On July 1, 1959 Ralph Winter got together with this friends Dale Green and Bruce Macadam to have what they call “Missionary Discussions” in Guatemala, taking notes as they chatted. They begin by addressing the meaning of salvation, which they agree is reconciliation and health for the individual and the family and physical needs being met, specifically food and economic. They list six points under stability and prosperity for the community and/or family.
- Christians helping other Christians.
- Christians in states and Guatemalan Christians benefitting each other.
- Paul’s missionary journeys involved taking up a collection for the poor saints in Jerusalem.
- “The hand cannot say to the foot, I have no need of thee.”
- Christians in states can help “native Christians” to prosper whereas the natives can help stateside people in spiritual matters.

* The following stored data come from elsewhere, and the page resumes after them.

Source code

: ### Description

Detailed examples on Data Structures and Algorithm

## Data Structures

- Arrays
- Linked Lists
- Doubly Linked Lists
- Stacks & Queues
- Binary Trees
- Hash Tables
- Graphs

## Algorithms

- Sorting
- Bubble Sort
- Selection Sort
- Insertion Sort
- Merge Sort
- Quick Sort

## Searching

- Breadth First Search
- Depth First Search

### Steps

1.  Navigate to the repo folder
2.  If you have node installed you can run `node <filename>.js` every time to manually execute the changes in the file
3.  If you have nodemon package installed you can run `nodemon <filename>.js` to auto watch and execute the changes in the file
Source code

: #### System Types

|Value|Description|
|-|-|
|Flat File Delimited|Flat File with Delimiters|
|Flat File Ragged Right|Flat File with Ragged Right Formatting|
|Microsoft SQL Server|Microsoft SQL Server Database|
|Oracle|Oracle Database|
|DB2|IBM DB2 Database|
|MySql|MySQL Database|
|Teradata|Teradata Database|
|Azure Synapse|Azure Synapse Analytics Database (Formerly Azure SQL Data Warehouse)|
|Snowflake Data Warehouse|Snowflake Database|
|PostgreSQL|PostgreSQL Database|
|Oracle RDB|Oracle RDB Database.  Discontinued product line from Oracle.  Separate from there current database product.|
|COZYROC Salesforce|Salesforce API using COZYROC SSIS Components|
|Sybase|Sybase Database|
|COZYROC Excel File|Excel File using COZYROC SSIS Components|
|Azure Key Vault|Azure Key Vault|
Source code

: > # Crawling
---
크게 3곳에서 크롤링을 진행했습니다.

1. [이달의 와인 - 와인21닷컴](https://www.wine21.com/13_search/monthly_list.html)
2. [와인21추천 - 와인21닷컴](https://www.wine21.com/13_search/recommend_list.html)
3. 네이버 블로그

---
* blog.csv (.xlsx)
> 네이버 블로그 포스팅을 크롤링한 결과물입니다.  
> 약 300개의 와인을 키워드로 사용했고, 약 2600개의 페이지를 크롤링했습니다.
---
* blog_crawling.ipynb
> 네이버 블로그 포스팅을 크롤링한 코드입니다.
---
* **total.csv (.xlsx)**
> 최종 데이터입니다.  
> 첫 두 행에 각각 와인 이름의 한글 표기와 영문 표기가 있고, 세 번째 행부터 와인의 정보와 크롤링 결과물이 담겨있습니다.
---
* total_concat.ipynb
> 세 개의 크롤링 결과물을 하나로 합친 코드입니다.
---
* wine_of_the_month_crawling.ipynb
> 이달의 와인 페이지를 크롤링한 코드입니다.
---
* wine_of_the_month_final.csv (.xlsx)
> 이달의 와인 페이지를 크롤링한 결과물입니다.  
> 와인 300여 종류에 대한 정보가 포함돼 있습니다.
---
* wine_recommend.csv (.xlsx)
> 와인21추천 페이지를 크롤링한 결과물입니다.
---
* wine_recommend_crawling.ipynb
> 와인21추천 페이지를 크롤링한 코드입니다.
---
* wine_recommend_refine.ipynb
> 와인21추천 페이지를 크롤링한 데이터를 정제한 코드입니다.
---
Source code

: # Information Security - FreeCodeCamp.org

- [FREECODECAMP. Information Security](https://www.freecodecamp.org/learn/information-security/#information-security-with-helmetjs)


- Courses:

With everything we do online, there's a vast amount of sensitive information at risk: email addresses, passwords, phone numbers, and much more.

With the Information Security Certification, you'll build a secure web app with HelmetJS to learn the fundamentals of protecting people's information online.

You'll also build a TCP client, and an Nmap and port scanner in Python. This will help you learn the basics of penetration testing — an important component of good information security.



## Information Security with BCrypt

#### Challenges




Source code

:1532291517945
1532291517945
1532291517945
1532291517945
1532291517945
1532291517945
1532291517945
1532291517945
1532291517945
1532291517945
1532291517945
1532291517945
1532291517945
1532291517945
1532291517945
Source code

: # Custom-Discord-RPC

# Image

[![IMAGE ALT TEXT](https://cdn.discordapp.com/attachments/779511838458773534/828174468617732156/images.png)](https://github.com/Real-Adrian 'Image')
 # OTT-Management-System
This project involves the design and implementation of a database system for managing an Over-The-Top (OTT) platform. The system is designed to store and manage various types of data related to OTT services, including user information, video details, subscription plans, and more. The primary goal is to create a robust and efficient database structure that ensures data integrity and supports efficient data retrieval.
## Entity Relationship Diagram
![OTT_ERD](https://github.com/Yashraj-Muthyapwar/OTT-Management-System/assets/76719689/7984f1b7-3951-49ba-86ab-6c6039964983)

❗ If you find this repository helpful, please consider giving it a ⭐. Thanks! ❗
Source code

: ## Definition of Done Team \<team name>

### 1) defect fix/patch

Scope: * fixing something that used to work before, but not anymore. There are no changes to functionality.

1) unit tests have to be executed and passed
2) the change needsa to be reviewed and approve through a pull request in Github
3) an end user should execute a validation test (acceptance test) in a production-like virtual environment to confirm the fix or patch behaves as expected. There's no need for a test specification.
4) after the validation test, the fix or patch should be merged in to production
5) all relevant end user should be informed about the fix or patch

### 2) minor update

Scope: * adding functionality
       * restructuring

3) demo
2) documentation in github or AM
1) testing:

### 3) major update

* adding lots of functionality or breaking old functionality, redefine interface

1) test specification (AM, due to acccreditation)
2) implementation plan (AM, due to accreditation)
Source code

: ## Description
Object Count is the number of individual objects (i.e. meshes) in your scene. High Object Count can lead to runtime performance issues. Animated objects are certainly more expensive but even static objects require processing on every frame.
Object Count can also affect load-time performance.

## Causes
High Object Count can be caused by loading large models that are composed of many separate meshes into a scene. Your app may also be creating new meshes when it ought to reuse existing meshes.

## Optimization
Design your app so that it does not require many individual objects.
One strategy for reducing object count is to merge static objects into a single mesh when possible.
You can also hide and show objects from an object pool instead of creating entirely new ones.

- If Winter and his friends concern themselves with the full salvation of the Christians now existing, the initial stage of salvation is mostly taken care of by those Christians. In the United States, this is noticeable when the pastor “feeds” his people. “In the more economically backward areas, it also takes the form of the pastor feeding his people only in a more literal sense.”
The men go on to say that in the present times, the Great Commission has much less geographic significance and more of a mission in depth approach. There are few people currently who are not within the evangelistic territory of some church except in areas where organizations like Wycliffe work. Yet most of Wycliffe’s work is within areas that have churches. The Great Commission is to go, teach, make disciples and baptize. “Teach means teaching in every area besides Biblical truths. The Great Commission is not fully fulfilled when a person just becomes a believer.” In lands outside of the U.S.A., the church is to operate in a community sense, meaning it must carry the burden of all phases of life.